§ **Available records**:

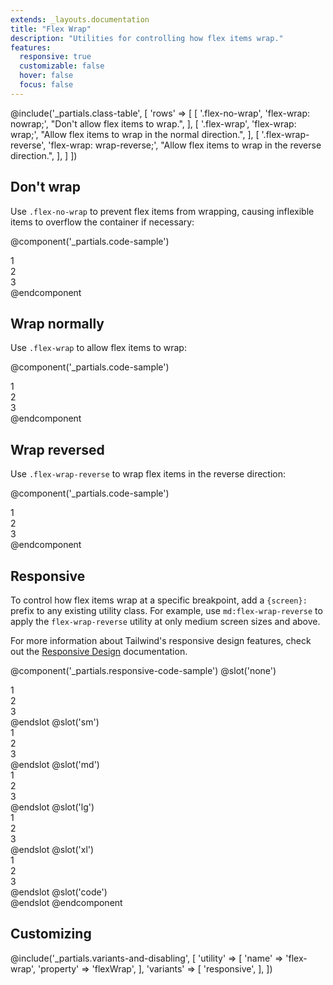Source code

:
 ```yaml
---
extends: _layouts.documentation
title: "Flex Wrap"
description: "Utilities for controlling how flex items wrap."
features:
  responsive: true
  customizable: false
  hover: false
  focus: false
---
```


@include('_partials.class-table', [
  'rows' => [
    [
      '.flex-no-wrap',
      'flex-wrap: nowrap;',
      "Don't allow flex items to wrap.",
    ],
    [
      '.flex-wrap',
      'flex-wrap: wrap;',
      "Allow flex items to wrap in the normal direction.",
    ],
    [
      '.flex-wrap-reverse',
      'flex-wrap: wrap-reverse;',
      "Allow flex items to wrap in the reverse direction.",
    ],
  ]
])

## Don't wrap

Use `.flex-no-wrap` to prevent flex items from wrapping, causing inflexible items to overflow the container if necessary:

@component('_partials.code-sample')
<div class="flex flex-no-wrap bg-grey-200">
  <div class="w-2/5 flex-none p-2">
    <div class="text-grey-700 text-centre bg-grey-400 p-2">1</div>
  </div>
  <div class="w-2/5 flex-none p-2">
    <div class="text-grey-700 text-centre bg-grey-400 p-2">2</div>
  </div>
  <div class="w-2/5 flex-none p-2">
    <div class="text-grey-700 text-centre bg-grey-400 p-2">3</div>
  </div>
</div>
@endcomponent

## Wrap normally

Use `.flex-wrap` to allow flex items to wrap:

@component('_partials.code-sample')
<div class="flex flex-wrap bg-grey-200">
  <div class="w-2/5 p-2">
    <div class="text-grey-700 text-centre bg-grey-400 p-2">1</div>
  </div>
  <div class="w-2/5 p-2">
    <div class="text-grey-700 text-centre bg-grey-400 p-2">2</div>
  </div>
  <div class="w-2/5 p-2">
    <div class="text-grey-700 text-centre bg-grey-400 p-2">3</div>
  </div>
</div>
@endcomponent

## Wrap reversed

Use `.flex-wrap-reverse` to wrap flex items in the reverse direction:

@component('_partials.code-sample')
<div class="flex flex-wrap-reverse bg-grey-200">
  <div class="w-2/5 p-2">
    <div class="text-grey-700 text-centre bg-grey-400 p-2">1</div>
  </div>
  <div class="w-2/5 p-2">
    <div class="text-grey-700 text-centre bg-grey-400 p-2">2</div>
  </div>
  <div class="w-2/5 p-2">
    <div class="text-grey-700 text-centre bg-grey-400 p-2">3</div>
  </div>
</div>
@endcomponent

## Responsive

To control how flex items wrap at a specific breakpoint, add a `{screen}:` prefix to any existing utility class. For example, use `md:flex-wrap-reverse` to apply the `flex-wrap-reverse` utility at only medium screen sizes and above.

For more information about Tailwind's responsive design features, check out the [Responsive Design](/docs/responsive-design) documentation.

@component('_partials.responsive-code-sample')
@slot('none')
<div class="flex flex-no-wrap bg-grey-200">
  <div class="w-2/5 flex-none p-2">
    <div class="text-grey-700 text-centre bg-grey-400 p-2">1</div>
  </div>
  <div class="w-2/5 flex-none p-2">
    <div class="text-grey-700 text-centre bg-grey-400 p-2">2</div>
  </div>
  <div class="w-2/5 flex-none p-2">
    <div class="text-grey-700 text-centre bg-grey-400 p-2">3</div>
  </div>
</div>
@endslot
@slot('sm')
<div class="flex flex-wrap bg-grey-200">
  <div class="w-2/5 flex-none p-2">
    <div class="text-grey-700 text-centre bg-grey-400 p-2">1</div>
  </div>
  <div class="w-2/5 flex-none p-2">
    <div class="text-grey-700 text-centre bg-grey-400 p-2">2</div>
  </div>
  <div class="w-2/5 flex-none p-2">
    <div class="text-grey-700 text-centre bg-grey-400 p-2">3</div>
  </div>
</div>
@endslot
@slot('md')
<div class="flex flex-wrap-reverse bg-grey-200">
  <div class="w-2/5 flex-none p-2">
    <div class="text-grey-700 text-centre bg-grey-400 p-2">1</div>
  </div>
  <div class="w-2/5 flex-none p-2">
    <div class="text-grey-700 text-centre bg-grey-400 p-2">2</div>
  </div>
  <div class="w-2/5 flex-none p-2">
    <div class="text-grey-700 text-centre bg-grey-400 p-2">3</div>
  </div>
</div>
@endslot
@slot('lg')
<div class="flex flex-no-wrap bg-grey-200">
  <div class="w-2/5 flex-none p-2">
    <div class="text-grey-700 text-centre bg-grey-400 p-2">1</div>
  </div>
  <div class="w-2/5 flex-none p-2">
    <div class="text-grey-700 text-centre bg-grey-400 p-2">2</div>
  </div>
  <div class="w-2/5 flex-none p-2">
    <div class="text-grey-700 text-centre bg-grey-400 p-2">3</div>
  </div>
</div>
@endslot
@slot('xl')
<div class="flex flex-wrap bg-grey-200">
  <div class="w-2/5 flex-none p-2">
    <div class="text-grey-700 text-centre bg-grey-400 p-2">1</div>
  </div>
  <div class="w-2/5 flex-none p-2">
    <div class="text-grey-700 text-centre bg-grey-400 p-2">2</div>
  </div>
  <div class="w-2/5 flex-none p-2">
    <div class="text-grey-700 text-centre bg-grey-400 p-2">3</div>
  </div>
</div>
@endslot
@slot('code')
<div class="none:flex-no-wrap sm:flex-wrap md:flex-wrap-reverse lg:flex-no-wrap xl:flex-wrap ...">
  <!-- ... -->
</div>
@endslot
@endcomponent

## Customizing

@include('_partials.variants-and-disabling', [
    'utility' => [
        'name' => 'flex-wrap',
        'property' => 'flexWrap',
    ],
    'variants' => [
        'responsive',
    ],
])

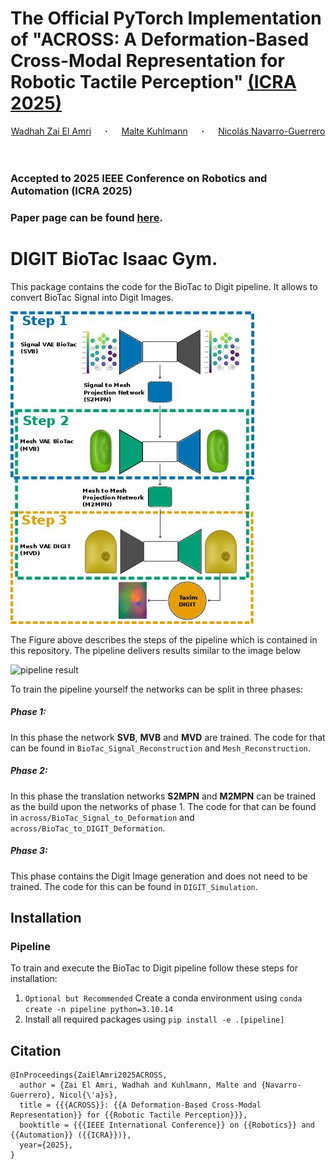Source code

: # The Official PyTorch Implementation of "ACROSS: A Deformation-Based Cross-Modal Representation for Robotic Tactile Perception" [(ICRA 2025)](https://arxiv.org/abs/2411.08533)

<div align="center">
  <a href="https://wzaielamri.github.io" target="_blank">Wadhah&nbsp;Zai&nbsp;El&nbsp;Amri</a> &emsp; <b>&middot;</b> &emsp;
  <a href="https://www.linkedin.com/in/malte-kuhlmann/" target="_blank">Malte&nbsp;Kuhlmann</a> &emsp; <b>&middot;</b> &emsp;
  <a href="https://nicolas-navarro-guerrero.github.io" target="_blank">Nicolás&nbsp;Navarro-Guerrero
</a> 
</div>
<br>
<br>



### Accepted to 2025 IEEE Conference on Robotics and Automation (ICRA 2025)
### Paper page can be found [here](https://wzaielamri.github.io/publication/across).


# DIGIT BioTac Isaac Gym.

This package contains the code for the BioTac to Digit pipeline. It allows to convert BioTac Signal into Digit Images.


![the pipeline](./figures/paper_figures/Pipeline.jpeg)

The Figure above describes the steps of the pipeline which is contained in this repository. 
The pipeline delivers results similar to the image below

![pipeline result](./figures/videos/full.gif)

To train the pipeline yourself the networks can be split in three phases:

##### Phase 1:

In this phase the network **SVB**, **MVB** and **MVD** are trained. The code for that can be found 
in `BioTac_Signal_Reconstruction` and `Mesh_Reconstruction`.

##### Phase 2:
In this phase the translation networks **S2MPN** and **M2MPN** can be trained as the build upon the networks of phase 1.
The code for that can be found in `across/BioTac_Signal_to_Deformation` and `across/BioTac_to_DIGIT_Deformation`.

##### Phase 3:

This phase contains the Digit Image generation and does not need to be trained. The code for this can be found 
in `DIGIT_Simulation`.

## Installation

### Pipeline

To train and execute the BioTac to Digit pipeline follow these steps for installation:
1. `Optional but Recommended` Create a conda environment using `conda create -n pipeline python=3.10.14` 
2. Install all required packages using `pip install -e .[pipeline]`


## Citation

```
@InProceedings{ZaiElAmri2025ACROSS,
  author = {Zai El Amri, Wadhah and Kuhlmann, Malte and {Navarro-Guerrero}, Nicol{\'a}s},
  title = {{{ACROSS}}: {{A Deformation-Based Cross-Modal Representation}} for {{Robotic Tactile Perception}}},
  booktitle = {{{IEEE International Conference}} on {{Robotics}} and {{Automation}} ({{ICRA}})},
  year={2025},
}
```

§ **What needs to be done**: Using the listing above, show each line holding the string "features".

§ **Answer to the problem**:
features:
For more information about Tailwind's responsive design features, check out the [Responsive Design](/docs/responsive-design) documentation.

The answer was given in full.